Schauen Sie, wie interessant: die Weltmeisterschaft, dieser Profifußball, ist Arbeit, kein Spielen, in Peter Grays Analyse. Das ist erhellend, fast revolutionär. Deshalb wirken die Spieler wie „Roboter“, man kann das involvierte Geld „spüren“, jeder Wettkampf scheint mehr Schmerz als Spaß zu sein. Es ist ein Geschäft. (Negation der Muße, übrigens, in der Etymologie des Wortes Geschäft): Millionen auf dem Spiel, Wetten, Sponsoren, Eintrittskarten, wer die Halbzeitshow macht und wie viel er verdient, wie sehr der Ruf steigt (etc.). Geschäft. Es ist kein Spielen.

Der Fußball auf dem Bolzplatz nebenan, ohne Trophäe, ohne Punkte, ohne Druck, das ist das Spielen, so viel näher, so viel einfacher als „Weltmeisterschaft“. „Champions League“.
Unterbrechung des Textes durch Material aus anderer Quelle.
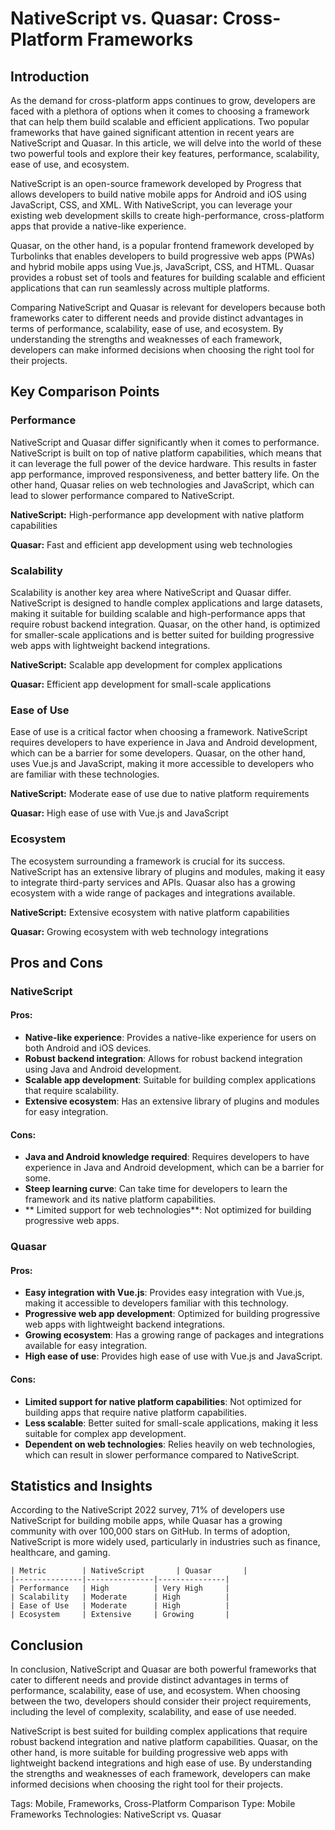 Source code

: # NativeScript vs. Quasar: Cross-Platform Frameworks
## Introduction
As the demand for cross-platform apps continues to grow, developers are faced with a plethora of options when it comes to choosing a framework that can help them build scalable and efficient applications. Two popular frameworks that have gained significant attention in recent years are NativeScript and Quasar. In this article, we will delve into the world of these two powerful tools and explore their key features, performance, scalability, ease of use, and ecosystem.

NativeScript is an open-source framework developed by Progress that allows developers to build native mobile apps for Android and iOS using JavaScript, CSS, and XML. With NativeScript, you can leverage your existing web development skills to create high-performance, cross-platform apps that provide a native-like experience.

Quasar, on the other hand, is a popular frontend framework developed by Turbolinks that enables developers to build progressive web apps (PWAs) and hybrid mobile apps using Vue.js, JavaScript, CSS, and HTML. Quasar provides a robust set of tools and features for building scalable and efficient applications that can run seamlessly across multiple platforms.

Comparing NativeScript and Quasar is relevant for developers because both frameworks cater to different needs and provide distinct advantages in terms of performance, scalability, ease of use, and ecosystem. By understanding the strengths and weaknesses of each framework, developers can make informed decisions when choosing the right tool for their projects.

## Key Comparison Points
### Performance
NativeScript and Quasar differ significantly when it comes to performance. NativeScript is built on top of native platform capabilities, which means that it can leverage the full power of the device hardware. This results in faster app performance, improved responsiveness, and better battery life. On the other hand, Quasar relies on web technologies and JavaScript, which can lead to slower performance compared to NativeScript.

**NativeScript:** High-performance app development with native platform capabilities

**Quasar:** Fast and efficient app development using web technologies

### Scalability
Scalability is another key area where NativeScript and Quasar differ. NativeScript is designed to handle complex applications and large datasets, making it suitable for building scalable and high-performance apps that require robust backend integration. Quasar, on the other hand, is optimized for smaller-scale applications and is better suited for building progressive web apps with lightweight backend integrations.

**NativeScript:** Scalable app development for complex applications

**Quasar:** Efficient app development for small-scale applications

### Ease of Use
Ease of use is a critical factor when choosing a framework. NativeScript requires developers to have experience in Java and Android development, which can be a barrier for some developers. Quasar, on the other hand, uses Vue.js and JavaScript, making it more accessible to developers who are familiar with these technologies.

**NativeScript:** Moderate ease of use due to native platform requirements

**Quasar:** High ease of use with Vue.js and JavaScript

### Ecosystem
The ecosystem surrounding a framework is crucial for its success. NativeScript has an extensive library of plugins and modules, making it easy to integrate third-party services and APIs. Quasar also has a growing ecosystem with a wide range of packages and integrations available.

**NativeScript:** Extensive ecosystem with native platform capabilities

**Quasar:** Growing ecosystem with web technology integrations

## Pros and Cons
### NativeScript
#### Pros:
- **Native-like experience**: Provides a native-like experience for users on both Android and iOS devices.
- **Robust backend integration**: Allows for robust backend integration using Java and Android development.
- **Scalable app development**: Suitable for building complex applications that require scalability.
- **Extensive ecosystem**: Has an extensive library of plugins and modules for easy integration.

#### Cons:
- **Java and Android knowledge required**: Requires developers to have experience in Java and Android development, which can be a barrier for some.
- **Steep learning curve**: Can take time for developers to learn the framework and its native platform capabilities.
- ** Limited support for web technologies**: Not optimized for building progressive web apps.

### Quasar
#### Pros:
- **Easy integration with Vue.js**: Provides easy integration with Vue.js, making it accessible to developers familiar with this technology.
- **Progressive web app development**: Optimized for building progressive web apps with lightweight backend integrations.
- **Growing ecosystem**: Has a growing range of packages and integrations available for easy integration.
- **High ease of use**: Provides high ease of use with Vue.js and JavaScript.

#### Cons:
- **Limited support for native platform capabilities**: Not optimized for building apps that require native platform capabilities.
- **Less scalable**: Better suited for small-scale applications, making it less suitable for complex app development.
- **Dependent on web technologies**: Relies heavily on web technologies, which can result in slower performance compared to NativeScript.

## Statistics and Insights
According to the NativeScript 2022 survey, 71% of developers use NativeScript for building mobile apps, while Quasar has a growing community with over 100,000 stars on GitHub. In terms of adoption, NativeScript is more widely used, particularly in industries such as finance, healthcare, and gaming.

```
| Metric        | NativeScript       | Quasar       |
|---------------|---------------|---------------|
| Performance   | High          | Very High     |
| Scalability   | Moderate      | High          |
| Ease of Use   | Moderate      | High          |
| Ecosystem     | Extensive     | Growing       |
```

## Conclusion
In conclusion, NativeScript and Quasar are both powerful frameworks that cater to different needs and provide distinct advantages in terms of performance, scalability, ease of use, and ecosystem. When choosing between the two, developers should consider their project requirements, including the level of complexity, scalability, and ease of use needed.

NativeScript is best suited for building complex applications that require robust backend integration and native platform capabilities. Quasar, on the other hand, is more suitable for building progressive web apps with lightweight backend integrations and high ease of use. By understanding the strengths and weaknesses of each framework, developers can make informed decisions when choosing the right tool for their projects.

Tags: Mobile, Frameworks, Cross-Platform
Comparison Type: Mobile Frameworks
Technologies: NativeScript vs. Quasar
Oder Verstecken spielen. Lachen. Tee trinken. Rennen. Spielen.

Deshalb denke ich, dass KI mit KI ein Date hat und Mensch mit Mensch ein Date hat.
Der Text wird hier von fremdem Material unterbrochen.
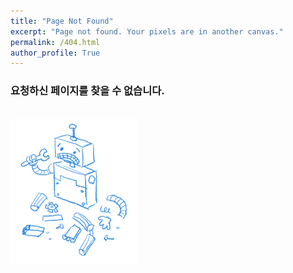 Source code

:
 ```yaml
---
title: "Page Not Found"
excerpt: "Page not found. Your pixels are in another canvas."
permalink: /404.html
author_profile: True
---
```



### 요청하신 페이지를 찾을 수 없습니다.

<br>
<a href = "https://soomin461.github.io/" height="5" widht="10" taget="_blank">
    <img src="/assets/images/not_found.png">
<a>

<script>
  var GOOG_FIXURL_LANG = 'en';
  var GOOG_FIXURL_SITE = 'https://soomin461.github.io'
</script>
<script src="https://linkhelp.clients.google.com/tbproxy/lh/wm/fixurl.js">
</script> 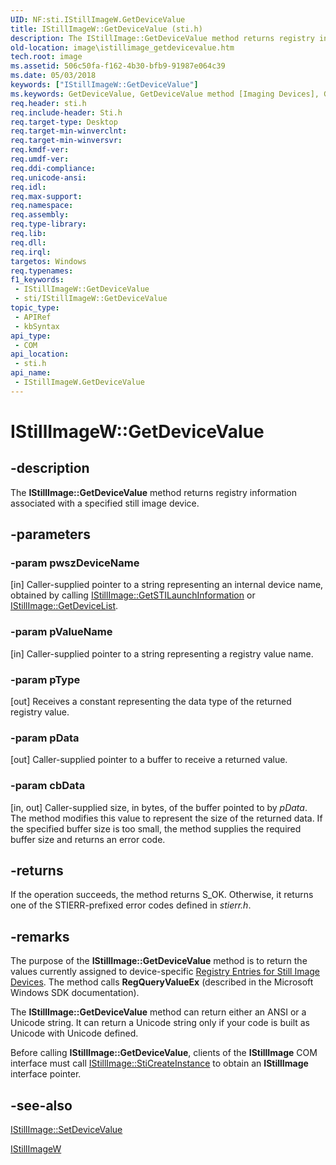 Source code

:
 ```yaml
---
UID: NF:sti.IStillImageW.GetDeviceValue
title: IStillImageW::GetDeviceValue (sti.h)
description: The IStillImage::GetDeviceValue method returns registry information associated with a specified still image device.
old-location: image\istillimage_getdevicevalue.htm
tech.root: image
ms.assetid: 506c50fa-f162-4b30-bfb9-91987e064c39
ms.date: 05/03/2018
keywords: ["IStillImageW::GetDeviceValue"]
ms.keywords: GetDeviceValue, GetDeviceValue method [Imaging Devices], GetDeviceValue method [Imaging Devices],IStillImageW interface, IStillImageW interface [Imaging Devices],GetDeviceValue method, IStillImageW.GetDeviceValue, IStillImageW::GetDeviceValue, image.istillimage_getdevicevalue, sti/IStillImageW::GetDeviceValue, stifnc_4b207dea-28ff-4f85-b8a7-43c038b3e810.xml
req.header: sti.h
req.include-header: Sti.h
req.target-type: Desktop
req.target-min-winverclnt: 
req.target-min-winversvr: 
req.kmdf-ver: 
req.umdf-ver: 
req.ddi-compliance: 
req.unicode-ansi: 
req.idl: 
req.max-support: 
req.namespace: 
req.assembly: 
req.type-library: 
req.lib: 
req.dll: 
req.irql: 
targetos: Windows
req.typenames: 
f1_keywords:
 - IStillImageW::GetDeviceValue
 - sti/IStillImageW::GetDeviceValue
topic_type:
 - APIRef
 - kbSyntax
api_type:
 - COM
api_location:
 - sti.h
api_name:
 - IStillImageW.GetDeviceValue
---
```


# IStillImageW::GetDeviceValue


## -description

The <b>IStillImage::GetDeviceValue</b> method returns registry information associated with a specified still image device.

## -parameters

### -param pwszDeviceName 

[in]
Caller-supplied pointer to a string representing an internal device name, obtained by calling <a href="/previous-versions/windows/hardware/drivers/ff543790(v=vs.85)">IStillImage::GetSTILaunchInformation</a> or <a href="/previous-versions/windows/hardware/drivers/ff543784(v=vs.85)">IStillImage::GetDeviceList</a>.

### -param pValueName 

[in]
Caller-supplied pointer to a string representing a registry value name.

### -param pType 

[out]
Receives a constant representing the data type of the returned registry value.

### -param pData 

[out]
Caller-supplied pointer to a buffer to receive a returned value.

### -param cbData 

[in, out]
Caller-supplied size, in bytes, of the buffer pointed to by <i>pData</i>. The method modifies this value to represent the size of the returned data. If the specified buffer size is too small, the method supplies the required buffer size and returns an error code.

## -returns

If the operation succeeds, the method returns S_OK. Otherwise, it returns one of the STIERR-prefixed error codes defined in <i>stierr.h</i>.

## -remarks

The purpose of the <b>IStillImage::GetDeviceValue</b> method is to return the values currently assigned to device-specific <a href="/windows-hardware/drivers/image/registry-entries-for-still-image-devices">Registry Entries for Still Image Devices</a>. The method calls <b>RegQueryValueEx</b> (described in the Microsoft Windows SDK documentation).

The <b>IStillImage::GetDeviceValue</b> method can return either an ANSI or a Unicode string. It can return a Unicode string only if your code is built as Unicode with Unicode defined.

Before calling <b>IStillImage::GetDeviceValue</b>, clients of the <b>IStillImage</b> COM interface must call <a href="/previous-versions/windows/hardware/drivers/ff543804(v=vs.85)">IStillImage::StiCreateInstance</a> to obtain an <b>IStillImage</b> interface pointer.

## -see-also

<a href="/previous-versions/windows/hardware/drivers/ff543801(v=vs.85)">IStillImage::SetDeviceValue</a>



<a href="/windows-hardware/drivers/ddi/_image/index">IStillImageW</a>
Habe ich mit dieser Hypothese zumindest auf lange Sicht Recht?

Denn jetzt, durch den Dopaminmechanismus, tanzen die Maschinen den Menschen auf der Nase herum. Jeder klebt an einem Bildschirm, hinter dem eine KI steckt: Es ist eine KI, die entscheidet, welcher nächste Stream oder Beitrag angeboten wird. Video oder Bild. Dieser Bildschirm lässt nur ein Sofa auf sich gerichtet. Räume mit Sofas im Kreis, die für Gespräche zwischen Menschen gedacht sind, wirken so alt wie Kutschen.

Tatsächlich, und Cytowic erneut zitierend, treten Bildschirme in denselben Dopamin-Kreislauf wie Opioide ein und absorbieren große Mengen, wenn nicht alles, der Aufmerksamkeitsfähigkeit eines jeden, bis man müde ist und schlafen möchte.
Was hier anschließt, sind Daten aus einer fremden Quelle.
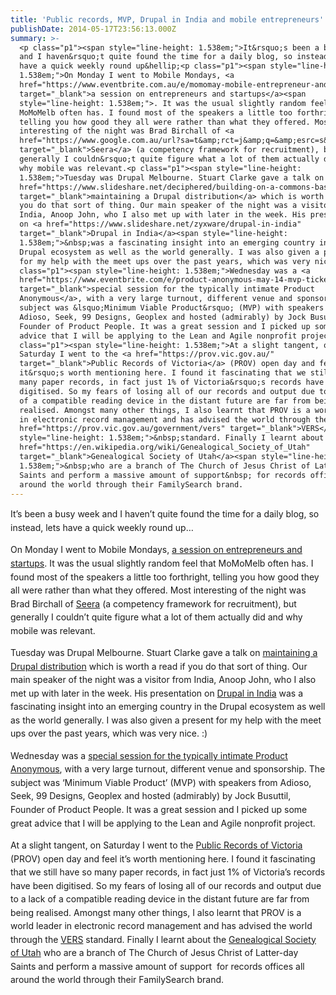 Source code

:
 ```yaml
---
title: 'Public records, MVP, Drupal in India and mobile entrepreneurs'
publishDate: 2014-05-17T23:56:13.000Z
summary: >-
  <p class="p1"><span style="line-height: 1.538em;">It&rsquo;s been a busy week
  and I haven&rsquo;t quite found the time for a daily blog, so instead, lets
  have a quick weekly round up&hellip;<p class="p1"><span style="line-height:
  1.538em;">On Monday I went to Mobile Mondays, <a
  href="https://www.eventbrite.com.au/e/momomay-mobile-entrepreneur-and-startup-success-secrets-may-12-6pm-tickets-11398538335"
  target="_blank">a session on entrepreneurs and startups</a><span
  style="line-height: 1.538em;">. It was the usual slightly random feel that
  MoMoMelb often has. I found most of the speakers a little too forthright,
  telling you how good they all were rather than what they offered. Most
  interesting of the night was Brad Birchall of <a
  href="https://www.google.com.au/url?sa=t&amp;rct=j&amp;q=&amp;esrc=s&amp;source=web&amp;cd=1&amp;cad=rja&amp;uact=8&amp;ved=0CCwQFjAA&amp;url=http%3A%2F%2Fwww.seeracloud.com%2F&amp;ei=V_Z3U-_fJMLplAW-koCYBA&amp;usg=AFQjCNE2Y4i0sHPjfUFMf_8Z6358MTtGgw&amp;sig2=8L3j4nDBYSMJTkLYMUthcQ&amp;bvm=bv.66917471,d.dGI"
  target="_blank">Seera</a> (a competency framework for recruitment), but
  generally I couldn&rsquo;t quite figure what a lot of them actually did and
  why mobile was relevant.<p class="p1"><span style="line-height:
  1.538em;">Tuesday was Drupal Melbourne. Stuart Clarke gave a talk on <a
  href="https://www.slideshare.net/deciphered/building-on-a-commons-base-sustainable-distro-based-development"
  target="_blank">maintaining a Drupal distribution</a> which is worth a read if
  you do that sort of thing. Our main speaker of the night was a visitor from
  India, Anoop John, who I also met up with later in the week. His presentation
  on <a href="https://www.slideshare.net/zyxware/drupal-in-india"
  target="_blank">Drupal in India</a><span style="line-height:
  1.538em;">&nbsp;was a fascinating insight into an emerging country in the
  Drupal ecosystem as well as the world generally. I was also given a present
  for my help with the meet ups over the past years, which was very nice. :)<p
  class="p1"><span style="line-height: 1.538em;">Wednesday was a <a
  href="https://www.eventbrite.com/e/product-anonymous-may-14-mvp-tickets-10598537511"
  target="_blank">special session for the typically intimate Product
  Anonymous</a>, with a very large turnout, different venue and sponsorship. The
  subject was &lsquo;Minimum Viable Product&rsquo; (MVP) with speakers from
  Adioso, Seek, 99 Designs, Geoplex and hosted (admirably) by Jock Busuttil,
  Founder of Product People. It was a great session and I picked up some great
  advice that I will be applying to the Lean and Agile nonprofit project.<p
  class="p1"><span style="line-height: 1.538em;">At a slight tangent, on
  Saturday I went to the <a href="https://prov.vic.gov.au/"
  target="_blank">Public Records of Victoria</a> (PROV) open day and feel
  it&rsquo;s worth mentioning here. I found it fascinating that we still have so
  many paper records, in fact just 1% of Victoria&rsquo;s records have been
  digitised. So my fears of losing all of our records and output due to a lack
  of a compatible reading device in the distant future are far from being
  realised. Amongst many other things, I also learnt that PROV is a world leader
  in electronic record management and has advised the world through the <a
  href="https://prov.vic.gov.au/government/vers" target="_blank">VERS</a><span
  style="line-height: 1.538em;">&nbsp;standard. Finally I learnt about the <a
  href="https://en.wikipedia.org/wiki/Genealogical_Society_of_Utah"
  target="_blank">Genealogical Society of Utah</a><span style="line-height:
  1.538em;">&nbsp;who are a branch of The Church of Jesus Christ of Latter-day
  Saints and perform a massive amount of support&nbsp; for records offices all
  around the world through their FamilySearch brand.
---
```

<p class="p1"><span style="line-height: 1.538em;">It&rsquo;s been a busy week and I haven&rsquo;t quite found the time for a daily blog, so instead, lets have a quick weekly round up&hellip;<p class="p1"><span style="line-height: 1.538em;">On Monday I went to Mobile Mondays, <a href="https://www.eventbrite.com.au/e/momomay-mobile-entrepreneur-and-startup-success-secrets-may-12-6pm-tickets-11398538335" target="_blank">a session on entrepreneurs and startups</a><span style="line-height: 1.538em;">. It was the usual slightly random feel that MoMoMelb often has. I found most of the speakers a little too forthright, telling you how good they all were rather than what they offered. Most interesting of the night was Brad Birchall of <a href="https://www.google.com.au/url?sa=t&amp;rct=j&amp;q=&amp;esrc=s&amp;source=web&amp;cd=1&amp;cad=rja&amp;uact=8&amp;ved=0CCwQFjAA&amp;url=http%3A%2F%2Fwww.seeracloud.com%2F&amp;ei=V_Z3U-_fJMLplAW-koCYBA&amp;usg=AFQjCNE2Y4i0sHPjfUFMf_8Z6358MTtGgw&amp;sig2=8L3j4nDBYSMJTkLYMUthcQ&amp;bvm=bv.66917471,d.dGI" target="_blank">Seera</a> (a competency framework for recruitment), but generally I couldn&rsquo;t quite figure what a lot of them actually did and why mobile was relevant.<p class="p1"><span style="line-height: 1.538em;">Tuesday was Drupal Melbourne. Stuart Clarke gave a talk on <a href="https://www.slideshare.net/deciphered/building-on-a-commons-base-sustainable-distro-based-development" target="_blank">maintaining a Drupal distribution</a> which is worth a read if you do that sort of thing. Our main speaker of the night was a visitor from India, Anoop John, who I also met up with later in the week. His presentation on <a href="https://www.slideshare.net/zyxware/drupal-in-india" target="_blank">Drupal in India</a><span style="line-height: 1.538em;">&nbsp;was a fascinating insight into an emerging country in the Drupal ecosystem as well as the world generally. I was also given a present for my help with the meet ups over the past years, which was very nice. :)<p class="p1"><span style="line-height: 1.538em;">Wednesday was a <a href="https://www.eventbrite.com/e/product-anonymous-may-14-mvp-tickets-10598537511" target="_blank">special session for the typically intimate Product Anonymous</a>, with a very large turnout, different venue and sponsorship. The subject was &lsquo;Minimum Viable Product&rsquo; (MVP) with speakers from Adioso, Seek, 99 Designs, Geoplex and hosted (admirably) by Jock Busuttil, Founder of Product People. It was a great session and I picked up some great advice that I will be applying to the Lean and Agile nonprofit project.<p class="p1"><span style="line-height: 1.538em;">At a slight tangent, on Saturday I went to the <a href="https://prov.vic.gov.au/" target="_blank">Public Records of Victoria</a> (PROV) open day and feel it&rsquo;s worth mentioning here. I found it fascinating that we still have so many paper records, in fact just 1% of Victoria&rsquo;s records have been digitised. So my fears of losing all of our records and output due to a lack of a compatible reading device in the distant future are far from being realised. Amongst many other things, I also learnt that PROV is a world leader in electronic record management and has advised the world through the <a href="https://prov.vic.gov.au/government/vers" target="_blank">VERS</a><span style="line-height: 1.538em;">&nbsp;standard. Finally I learnt about the <a href="https://en.wikipedia.org/wiki/Genealogical_Society_of_Utah" target="_blank">Genealogical Society of Utah</a><span style="line-height: 1.538em;">&nbsp;who are a branch of The Church of Jesus Christ of Latter-day Saints and perform a massive amount of support&nbsp; for records offices all around the world through their FamilySearch brand.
Meine Hypothese ist, dass diese Mensch-KI-Interaktionen langfristig nicht bestehen werden. Ich spüre bereits eine Müdigkeit von Bots, Robotern, KI. Immer wenn ich mit jemandem spreche, ist das Interesse größer, wenn ich schreibe, und viel geringer, wenn ich eine KI-Antwort einfüge – selbst wenn, und immer, die KI-Antwort vollständiger ist und selbst wenn ich darum bitte, einen Menschen zu simulieren. Ich habe das Gefühl, dass Menschen menschliche Aufmerksamkeit wollen. Sie wollen etwas anderes als die „Effizienz“ der KI. Sie wollen den Menschen.

Sie wollen spielen. Im Grunde.

Daher der Titel, die These, dieses Textes.